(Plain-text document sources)
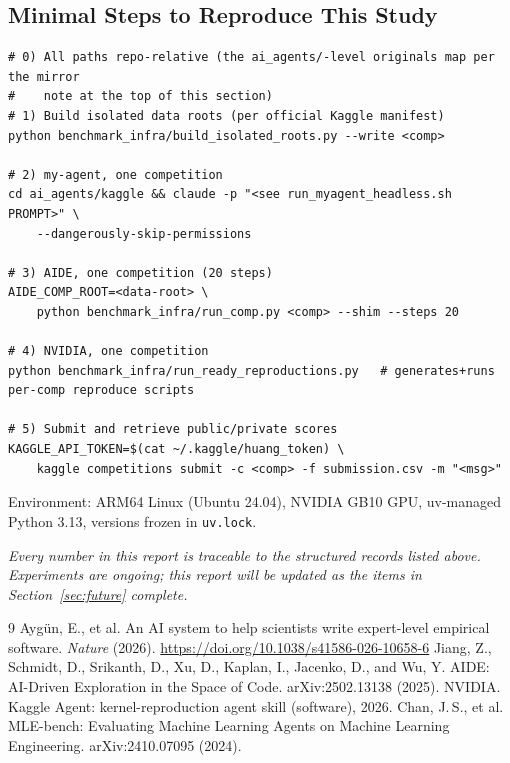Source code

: \documentclass[11pt,a4paper]{article}
\begin{document}
\subsection{Minimal Steps to Reproduce This Study}

\begin{verbatim}
# 0) All paths repo-relative (the ai_agents/-level originals map per the mirror
#    note at the top of this section)
# 1) Build isolated data roots (per official Kaggle manifest)
python benchmark_infra/build_isolated_roots.py --write <comp>

# 2) my-agent, one competition
cd ai_agents/kaggle && claude -p "<see run_myagent_headless.sh PROMPT>" \
    --dangerously-skip-permissions

# 3) AIDE, one competition (20 steps)
AIDE_COMP_ROOT=<data-root> \
    python benchmark_infra/run_comp.py <comp> --shim --steps 20

# 4) NVIDIA, one competition
python benchmark_infra/run_ready_reproductions.py   # generates+runs per-comp reproduce scripts

# 5) Submit and retrieve public/private scores
KAGGLE_API_TOKEN=$(cat ~/.kaggle/huang_token) \
    kaggle competitions submit -c <comp> -f submission.csv -m "<msg>"
\end{verbatim}

Environment: ARM64 Linux (Ubuntu 24.04), NVIDIA GB10 GPU, uv-managed Python 3.13, versions frozen in \texttt{uv.lock}.

\vspace{1em}
\noindent\emph{Every number in this report is traceable to the structured records listed above. Experiments are ongoing; this report will be updated as the items in Section~\ref{sec:future} complete.}


\begin{thebibliography}{9}
 Ayg\"un, E., et al. An AI system to help scientists write expert-level empirical software. \emph{Nature} (2026). \url{https://doi.org/10.1038/s41586-026-10658-6}
 Jiang, Z., Schmidt, D., Srikanth, D., Xu, D., Kaplan, I., Jacenko, D., and Wu, Y. AIDE: AI-Driven Exploration in the Space of Code. arXiv:2502.13138 (2025).
\bibitem{nvidia2026} NVIDIA. Kaggle Agent: kernel-reproduction agent skill (software), 2026.
\bibitem{mlebench} Chan, J.\,S., et al. MLE-bench: Evaluating Machine Learning Agents on Machine Learning Engineering. arXiv:2410.07095 (2024).
\end{thebibliography}
\end{document}
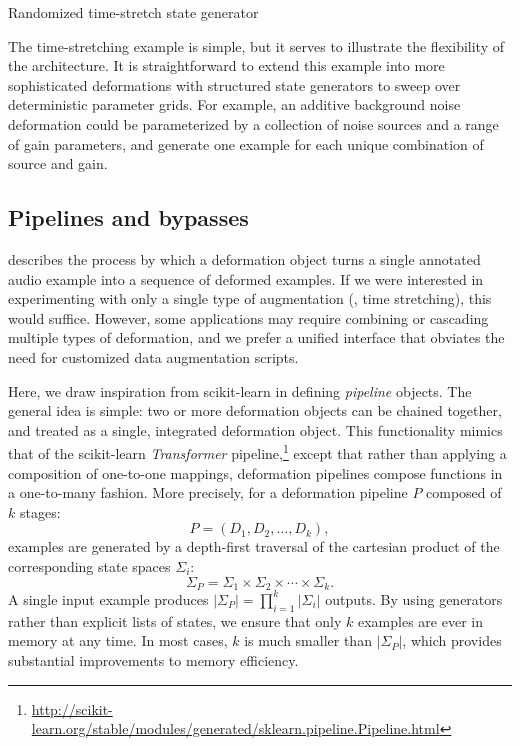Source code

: \documentclass{article}
\begin{document}
\begin{algorithm}[t]
    \caption{Randomized time-stretch state generator\label{alg:timestate}}
    \begin{algorithmic}[1]
            \EndFor{}
        \EndFunction{}
    \end{algorithmic}
\end{algorithm}

The time-stretching example is simple, but it serves to illustrate the flexibility of 
the architecture.
It is straightforward to extend this example into more sophisticated deformations 
with structured state generators to sweep over deterministic parameter grids.
For example, an additive background noise deformation could be parameterized by 
a collection of noise sources and a range of gain parameters, and 
generate one example for each unique combination of source and gain.

\subsection{Pipelines and bypasses}
 describes the process by which a deformation object turns a
single annotated audio example into a sequence of deformed examples.  If we were
interested in experimenting with only a single type of augmentation (\eg, time stretching),
this would suffice.  However, some applications may require combining or cascading
multiple types of deformation, and we prefer a unified interface that obviates the
need for customized data augmentation scripts.

Here, we draw inspiration from scikit-learn in defining \emph{pipeline}
objects.  The general idea is simple: two or more deformation objects can be chained
together, and treated as a single, integrated deformation object.  This functionality
mimics that of the scikit-learn \emph{Transformer} pipeline,\footnote{\url{http://scikit-learn.org/stable/modules/generated/sklearn.pipeline.Pipeline.html}} except that rather
than applying a composition of one-to-one mappings, deformation pipelines
compose functions in a one-to-many fashion.  More precisely, for a deformation pipeline
$P$ composed of $k$ stages:
\[
P = (D_1, D_2, \dots, D_k),
\]examples are generated by a depth-first traversal of the
cartesian product of the corresponding state spaces $\Sigma_i$:
\[
\Sigma_P = \Sigma_1 \times \Sigma_2 \times \cdots \times \Sigma_k.
\]
A single input example produces $|\Sigma_P|=\prod_{i=1}^k |\Sigma_i|$ outputs.
By using generators rather than explicit lists of states, 
we ensure that only $k$ examples are ever in memory at any time.
In most cases, $k$ is much smaller than $|\Sigma_P|$, which provides substantial
improvements to memory efficiency.
\end{document}
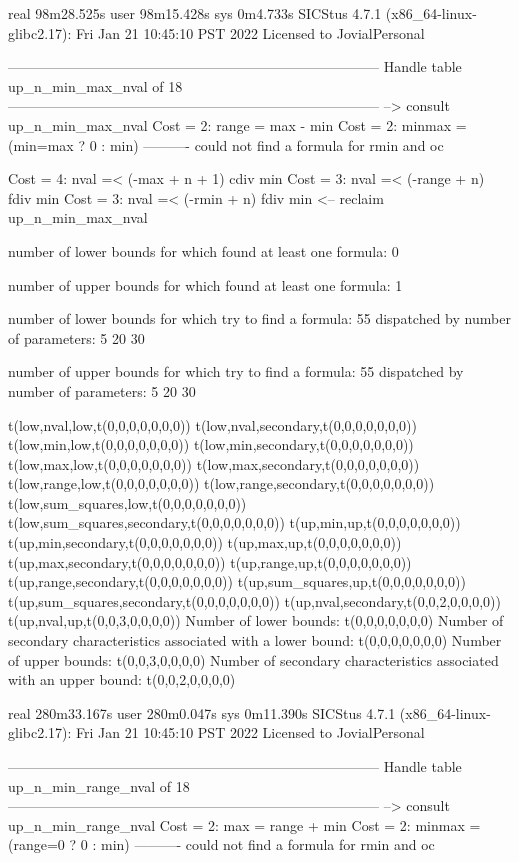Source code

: real	98m28.525s
user	98m15.428s
sys	0m4.733s
SICStus 4.7.1 (x86_64-linux-glibc2.17): Fri Jan 21 10:45:10 PST 2022
Licensed to JovialPersonal


--------------------------------------------------------------------------------
Handle table up_n_min_max_nval of 18
--------------------------------------------------------------------------------
--> consult up_n_min_max_nval
Cost =  2:  range  = max - min
Cost =  2:  minmax = (min=max ? 0 : min)
----------
could not find a formula for rmin and oc

Cost =  4:  nval =< (-max + n + 1) cdiv min %
Cost =  3:  nval =< (-range + n) fdiv min
Cost =  3:  nval =< (-rmin + n) fdiv min %
<-- reclaim up_n_min_max_nval

number of lower bounds for which found at least one formula: 0

number of upper bounds for which found at least one formula: 1

number of lower bounds for which try to find a formula: 55
dispatched by number of parameters: 5  20  30

number of upper bounds for which try to find a formula: 55
dispatched by number of parameters: 5  20  30

t(low,nval,low,t(0,0,0,0,0,0,0))
t(low,nval,secondary,t(0,0,0,0,0,0,0))
t(low,min,low,t(0,0,0,0,0,0,0))
t(low,min,secondary,t(0,0,0,0,0,0,0))
t(low,max,low,t(0,0,0,0,0,0,0))
t(low,max,secondary,t(0,0,0,0,0,0,0))
t(low,range,low,t(0,0,0,0,0,0,0))
t(low,range,secondary,t(0,0,0,0,0,0,0))
t(low,sum_squares,low,t(0,0,0,0,0,0,0))
t(low,sum_squares,secondary,t(0,0,0,0,0,0,0))
t(up,min,up,t(0,0,0,0,0,0,0))
t(up,min,secondary,t(0,0,0,0,0,0,0))
t(up,max,up,t(0,0,0,0,0,0,0))
t(up,max,secondary,t(0,0,0,0,0,0,0))
t(up,range,up,t(0,0,0,0,0,0,0))
t(up,range,secondary,t(0,0,0,0,0,0,0))
t(up,sum_squares,up,t(0,0,0,0,0,0,0))
t(up,sum_squares,secondary,t(0,0,0,0,0,0,0))
t(up,nval,secondary,t(0,0,2,0,0,0,0))
t(up,nval,up,t(0,0,3,0,0,0,0))
Number of lower bounds:                                             t(0,0,0,0,0,0,0)
Number of secondary characteristics associated with a lower bound:  t(0,0,0,0,0,0,0)
Number of upper bounds:                                             t(0,0,3,0,0,0,0)
Number of secondary characteristics associated with an upper bound: t(0,0,2,0,0,0,0)

real	280m33.167s
user	280m0.047s
sys	0m11.390s
SICStus 4.7.1 (x86_64-linux-glibc2.17): Fri Jan 21 10:45:10 PST 2022
Licensed to JovialPersonal


--------------------------------------------------------------------------------
Handle table up_n_min_range_nval of 18
--------------------------------------------------------------------------------
--> consult up_n_min_range_nval
Cost =  2:  max    = range + min
Cost =  2:  minmax = (range=0 ? 0 : min)
----------
could not find a formula for rmin and oc

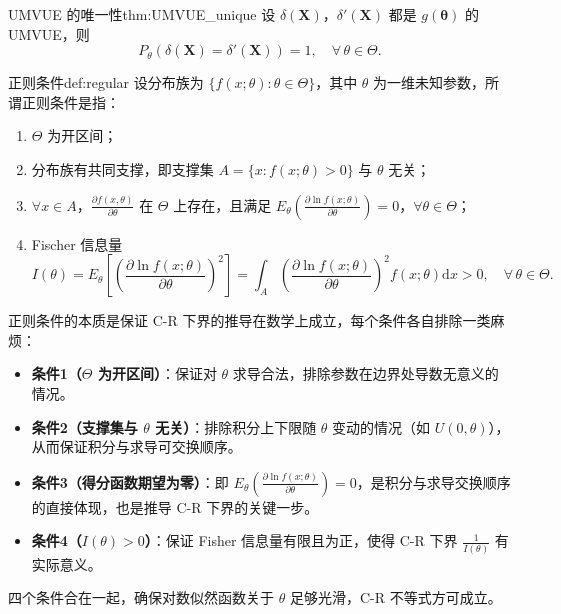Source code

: \begin{theorem}{UMVUE 的唯一性}{thm:UMVUE_unique}
设 $\delta(\boldsymbol{X})$，$\delta'(\boldsymbol{X})$ 都是 $g(\boldsymbol{\theta})$ 的 UMVUE，则
\[
P_{\theta}(\delta(\boldsymbol{X}) = \delta'(\boldsymbol{X})) = 1, \quad \forall\, \theta \in \Theta.
\]
\end{theorem}
\begin{definition}{正则条件}{def:regular}
设分布族为 $\{f(x;\theta): \theta \in \Theta\}$，其中 $\theta$ 为一维未知参数，所谓正则条件是指：
\begin{enumerate}
    \item $\Theta$ 为开区间；
    \item 分布族有共同支撑，即支撑集 $A = \{x: f(x;\theta) > 0\}$ 与 $\theta$ 无关；
    \item $\forall x \in A$，$\frac{\partial f(x,\theta)}{\partial \theta}$ 在 $\Theta$ 上存在，且满足
    $E_{\theta}\!\left(\frac{\partial \ln f(x;\theta)}{\partial \theta}\right) = 0$，$\forall \theta \in \Theta$；
    \item Fischer 信息量
    \[
    I(\theta) = E_{\theta}\left[\left(\frac{\partial \ln f(x;\theta)}{\partial \theta}\right)^2\right]
    = \int_A \left(\frac{\partial \ln f(x;\theta)}{\partial \theta}\right)^2 f(x;\theta)\mathrm{d}x > 0, \quad \forall\, \theta \in \Theta.
    \]
\end{enumerate}
\end{definition}
\begin{note}
正则条件的本质是保证 C-R 下界的推导在数学上成立，每个条件各自排除一类麻烦：
\begin{itemize}
  \item \textbf{条件1（$\Theta$ 为开区间）}：保证对 $\theta$ 求导合法，排除参数在边界处导数无意义的情况。
  \item \textbf{条件2（支撑集与 $\theta$ 无关）}：排除积分上下限随 $\theta$ 变动的情况（如 $U(0,\theta)$），从而保证积分与求导可交换顺序。
  \item \textbf{条件3（得分函数期望为零）}：即 $E_\theta\!\left(\frac{\partial \ln f(x;\theta)}{\partial \theta}\right) = 0$，是积分与求导交换顺序的直接体现，也是推导 C-R 下界的关键一步。
  \item \textbf{条件4（$I(\theta) > 0$）}：保证 Fisher 信息量有限且为正，使得 C-R 下界 $\frac{1}{I(\theta)}$ 有实际意义。
\end{itemize}
四个条件合在一起，确保对数似然函数关于 $\theta$ 足够光滑，C-R 不等式方可成立。
\end{note}
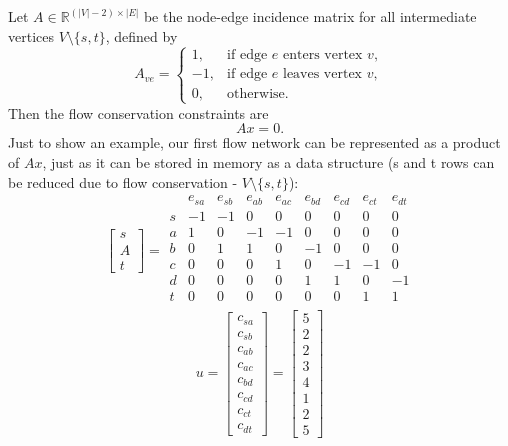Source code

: Let \(A \in \mathbb{R}^{(|V|-2)\times |E|}\) be the node-edge incidence matrix for all intermediate vertices \(V\setminus\{s,t\}\), defined by
\[
A_{ve}=
\begin{cases}
1, & \text{if edge } e \text{ enters vertex } v,\\
-1, & \text{if edge } e \text{ leaves vertex } v,\\
0, & \text{otherwise.}
\end{cases}
\]
Then the flow conservation constraints are
\[
Ax=0.
\]
Just to show an example, our first flow network can be represented as a product of \(Ax\), just as it can be stored in memory as a data structure (s and t rows can be reduced due to flow conservation - \(V\setminus\{s,t\}\)):
\[
\begin{bmatrix}
s \\
A \\
t
\end{bmatrix}
=
\begin{array}{c|ccccccccc}
 & e_{sa} & e_{sb} & e_{ab} & e_{ac} & e_{bd} & e_{cd} & e_{ct}& e_{dt}\\
\hline
s & -1 & -1 & 0 & 0 & 0 & 0 & 0 & 0\\
a & 1 & 0 & -1 & -1 & 0 & 0 & 0 & 0 \\
b & 0 & 1 & 1 & 0 & -1 & 0 & 0 & 0 \\
c & 0 & 0 & 0 & 1 & 0 & -1 & -1 & 0\\
d & 0 & 0 & 0 & 0 & 1 & 1 & 0 & -1 \\
t & 0 & 0 & 0 & 0 & 0 & 0 & 1 & 1 \\
\end{array}
\]
\[
u=
\begin{bmatrix}
c_{sa} \\
c_{sb} \\
c_{ab} \\
c_{ac} \\
c_{bd} \\
c_{cd} \\
c_{ct} \\
c_{dt}
\end{bmatrix}
=
\begin{bmatrix}
5\\
2\\
2\\
3\\
4\\
1\\
2\\
5
\end{bmatrix}
\]
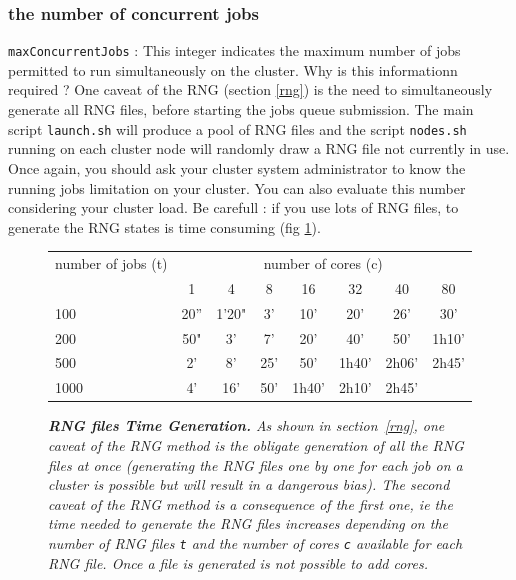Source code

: \subsubsection{the number of concurrent jobs}
\texttt{maxConcurrentJobs} : This integer indicates the maximum number of jobs permitted to run simultaneously on the cluster. Why is this informationn required ? One caveat of the RNG (section \ref{rng}) is the need to simultaneously generate all RNG files, before starting the jobs queue submission. The main script \texttt{launch.sh} will produce a pool of RNG files and the script \texttt{nodes.sh} running on each cluster node will randomly draw a RNG file not currently in use. Once again, you should ask your cluster system administrator to know the running jobs limitation on your cluster. You can also evaluate this number considering your cluster load. Be carefull : if you use lots of RNG files, to generate the RNG states is time consuming (fig \ref{fig:rngTimeGeneration}).


\begin{figure}[htb]
\centering \it	
  \begin{tabular}{|  l || c | c | c | c | c | c | c | }
	   \hline
	   number of jobs (t) & \multicolumn{7}{c|}{number of cores (c)} \\
	          & 1 & 4   & 8     & 16 & 32 & 40 & 80 \\
	   \hline \hline
	   100 & 20''  & 1'20" & 3'  & 10'   & 20'   & 26'   & 30' \\
	   \hline
	   200 & 50" & 3'    & 7'  & 20'   & 40'   & 50'   & 1h10' \\
	   \hline
	   500 & 2'  & 8'    & 25' & 50'   & 1h40' & 2h06' & 2h45' \\
	   \hline
	   1000 & 4' & 16'   & 50' & 1h40' & 2h10' & 2h45' & \\
	   \hline
   \end{tabular}
  \caption[width=.6\textwidth]{\label{fig:rngTimeGeneration} \it\footnotesize
    \textbf{RNG files Time Generation.} As shown in section~\ref{rng}, one caveat of the RNG
    method is the obligate generation of all the RNG files at once (generating the RNG files one by one 
    for each job on a cluster is possible but will result in a dangerous bias). The second
    caveat of the RNG method is a consequence of the first one, ie the time needed to generate the RNG
    files increases depending on the number of RNG files \texttt{t} and the number of cores \texttt{c}
    available for each RNG file. Once a file is generated is not possible to add cores. }
\end{figure}


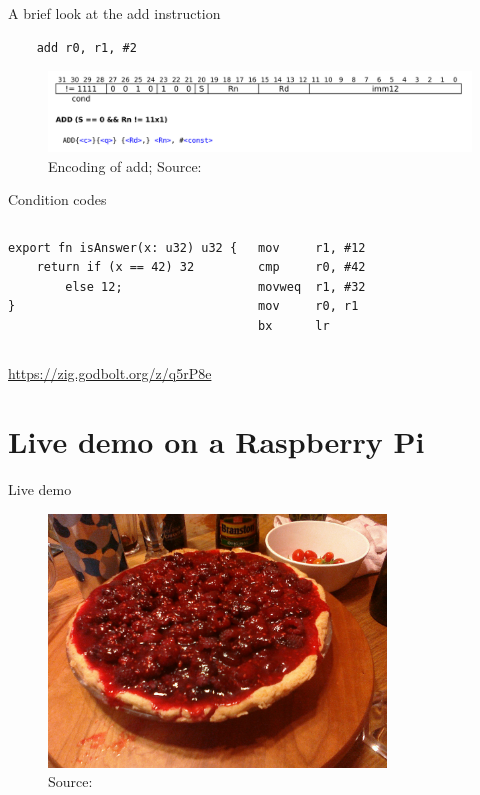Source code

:\documentclass{beamer}
\begin{document}
\begin{frame}[fragile]{A brief look at the add instruction}
    \begin{verbatim}
    add r0, r1, #2\end{verbatim}
    \begin{figure}
        \centering
        \includegraphics[width=\textwidth]{add.png}
        \caption{Encoding of add; Source: \cite{isa}}
        \label{fig:add}
    \end{figure}
\end{frame}

\begin{frame}[fragile]{Condition codes}
\begin{columns}
\begin{verbatim}
export fn isAnswer(x: u32) u32 {
    return if (x == 42) 32
        else 12;
}
\end{verbatim}

\begin{verbatim}
mov     r1, #12
cmp     r0, #42
movweq  r1, #32
mov     r0, r1
bx      lr
\end{verbatim}
\end{columns}

\vspace{1cm}

\url{https://zig.godbolt.org/z/q5rP8e}
\end{frame}

\section{Live demo on a Raspberry Pi}

\begin{frame}{Live demo}
    \begin{figure}
        \centering
        \includegraphics[width=0.8\textwidth]{Raspberry_pie.jpg}
        \caption{Source: \cite{rpie}}
        \label{fig:rpie}
    \end{figure}
\end{frame}
\end{document}
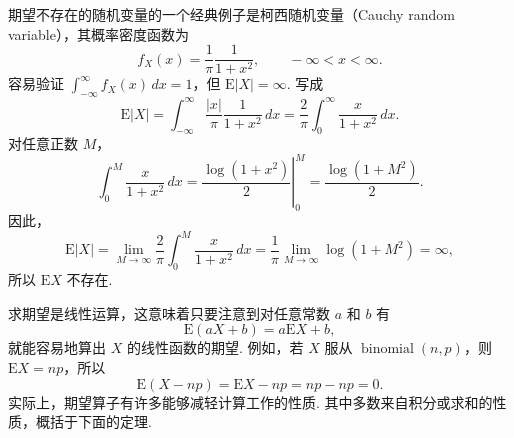 \begin{example}[柯西分布的均值]\label{ex:2.2.4}
期望不存在的随机变量的一个经典例子是柯西随机变量（Cauchy random variable），其概率密度函数为
$$f_X(x)=\frac1\pi\frac1{1+x^2},\qquad-\infty<x<\infty.$$
容易验证 $\int_{-\infty}^\infty f_X(x)\,dx=1$，但 $\mathrm E|X|=\infty$. 写成
$$\mathrm E|X|=\int_{-\infty}^\infty\frac{|x|}\pi\frac1{1+x^2}\,dx
=\frac2\pi\int_0^\infty\frac{x}{1+x^2}\,dx.$$
对任意正数 $M$，
$$\int_0^M\frac{x}{1+x^2}\,dx
=\left.\frac{\log(1+x^2)}2\right|_0^M=\frac{\log(1+M^2)}2.$$
因此，
$$\mathrm E|X|=\lim_{M\to\infty}\frac2\pi\int_0^M\frac{x}{1+x^2}\,dx
=\frac1\pi\lim_{M\to\infty}\log(1+M^2)=\infty,$$
所以 $\mathrm EX$ 不存在.
\end{example}

求期望是线性运算，这意味着只要注意到对任意常数 $a$ 和 $b$ 有
\begin{equation}\label{eq:2.2.1}
\mathrm E(aX+b)=a\mathrm EX+b,
\end{equation}
就能容易地算出 $X$ 的线性函数的期望. 例如，若 $X$ 服从 $\operatorname{binomial}(n,p)$，则 $\mathrm EX=np$，所以
$$\mathrm E(X-np)=\mathrm EX-np=np-np=0.$$
实际上，期望算子有许多能够减轻计算工作的性质. 其中多数来自积分或求和的性质，概括于下面的定理.

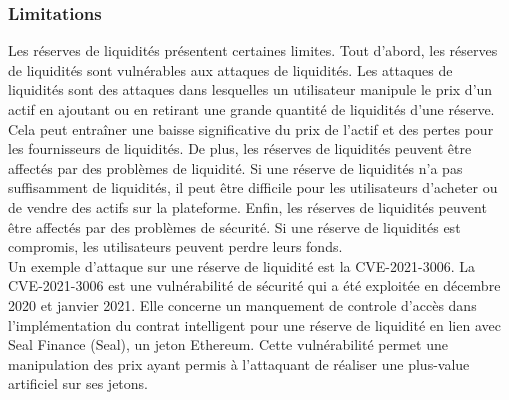 \subsubsection{Limitations}
Les réserves de liquidités présentent certaines limites. Tout d’abord, les réserves de liquidités sont vulnérables aux attaques de liquidités. Les attaques de liquidités sont des attaques dans lesquelles un utilisateur manipule le prix d’un actif en ajoutant ou en retirant une grande quantité de liquidités d’une réserve. Cela peut entraîner une baisse significative du prix de l’actif et des pertes pour les fournisseurs de liquidités. De plus, les réserves de liquidités peuvent être affectés par des problèmes de liquidité. Si une réserve de liquidités n’a pas suffisamment de liquidités, il peut être difficile pour les utilisateurs d’acheter ou de vendre des actifs sur la plateforme. Enfin, les réserves de liquidités peuvent être affectés par des problèmes de sécurité. Si une réserve de liquidités est compromis, les utilisateurs peuvent perdre leurs fonds. \\
Un exemple d'attaque sur une réserve de liquidité est la CVE-2021-3006. La CVE-2021-3006 est une vulnérabilité de sécurité qui a été exploitée en décembre 2020 et janvier 2021. Elle concerne un manquement de controle d'accès dans l’implémentation du contrat intelligent pour une réserve de liquidité en lien avec Seal Finance (Seal), un jeton Ethereum. Cette vulnérabilité permet une manipulation des prix ayant permis à l'attaquant de réaliser une plus-value artificiel sur ses jetons.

(Work request):
Using the records above, say how many lines include the string "theorem". Only the number is wanted.

(Response box):
2